▶ TASK: Nothing should differ between your output and the entries below.

** Opening MATERIAL PROVIDED block **

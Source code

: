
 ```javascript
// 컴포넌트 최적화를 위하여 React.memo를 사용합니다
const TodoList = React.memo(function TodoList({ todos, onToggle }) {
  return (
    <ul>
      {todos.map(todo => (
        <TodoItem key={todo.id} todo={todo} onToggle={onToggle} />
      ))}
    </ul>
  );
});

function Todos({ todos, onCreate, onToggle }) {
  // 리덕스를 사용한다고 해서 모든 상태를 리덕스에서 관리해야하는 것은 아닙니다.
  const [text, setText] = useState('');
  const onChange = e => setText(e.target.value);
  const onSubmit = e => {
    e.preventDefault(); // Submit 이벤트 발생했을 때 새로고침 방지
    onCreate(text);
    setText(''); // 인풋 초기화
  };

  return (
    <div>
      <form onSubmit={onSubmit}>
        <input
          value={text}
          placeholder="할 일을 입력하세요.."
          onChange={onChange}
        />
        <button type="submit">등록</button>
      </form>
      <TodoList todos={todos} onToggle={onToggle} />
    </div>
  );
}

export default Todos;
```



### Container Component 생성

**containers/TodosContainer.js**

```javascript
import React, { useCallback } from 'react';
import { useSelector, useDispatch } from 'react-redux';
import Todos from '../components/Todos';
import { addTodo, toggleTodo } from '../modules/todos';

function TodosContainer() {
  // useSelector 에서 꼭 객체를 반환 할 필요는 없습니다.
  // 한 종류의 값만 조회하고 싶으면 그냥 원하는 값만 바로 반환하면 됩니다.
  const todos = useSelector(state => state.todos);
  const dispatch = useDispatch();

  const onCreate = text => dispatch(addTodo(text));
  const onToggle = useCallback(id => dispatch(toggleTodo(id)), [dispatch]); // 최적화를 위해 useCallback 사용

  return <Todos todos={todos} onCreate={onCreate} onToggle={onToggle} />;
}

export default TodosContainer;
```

** Closing MATERIAL PROVIDED block **

▶ ANSWER BOX:
Source code

:
 ```javascript
// 컴포넌트 최적화를 위하여 React.memo를 사용합니다
const TodoList = React.memo(function TodoList({ todos, onToggle }) {
  return (
    <ul>
      {todos.map(todo => (
        <TodoItem key={todo.id} todo={todo} onToggle={onToggle} />
      ))}
    </ul>
  );
});

function Todos({ todos, onCreate, onToggle }) {
  // 리덕스를 사용한다고 해서 모든 상태를 리덕스에서 관리해야하는 것은 아닙니다.
  const [text, setText] = useState('');
  const onChange = e => setText(e.target.value);
  const onSubmit = e => {
    e.preventDefault(); // Submit 이벤트 발생했을 때 새로고침 방지
    onCreate(text);
    setText(''); // 인풋 초기화
  };

  return (
    <div>
      <form onSubmit={onSubmit}>
        <input
          value={text}
          placeholder="할 일을 입력하세요.."
          onChange={onChange}
        />
        <button type="submit">등록</button>
      </form>
      <TodoList todos={todos} onToggle={onToggle} />
    </div>
  );
}

export default Todos;
```



### Container Component 생성

**containers/TodosContainer.js**

```javascript
import React, { useCallback } from 'react';
import { useSelector, useDispatch } from 'react-redux';
import Todos from '../components/Todos';
import { addTodo, toggleTodo } from '../modules/todos';

function TodosContainer() {
  // useSelector 에서 꼭 객체를 반환 할 필요는 없습니다.
  // 한 종류의 값만 조회하고 싶으면 그냥 원하는 값만 바로 반환하면 됩니다.
  const todos = useSelector(state => state.todos);
  const dispatch = useDispatch();

  const onCreate = text => dispatch(addTodo(text));
  const onToggle = useCallback(id => dispatch(toggleTodo(id)), [dispatch]); // 최적화를 위해 useCallback 사용

  return <Todos todos={todos} onCreate={onCreate} onToggle={onToggle} />;
}

export default TodosContainer;
```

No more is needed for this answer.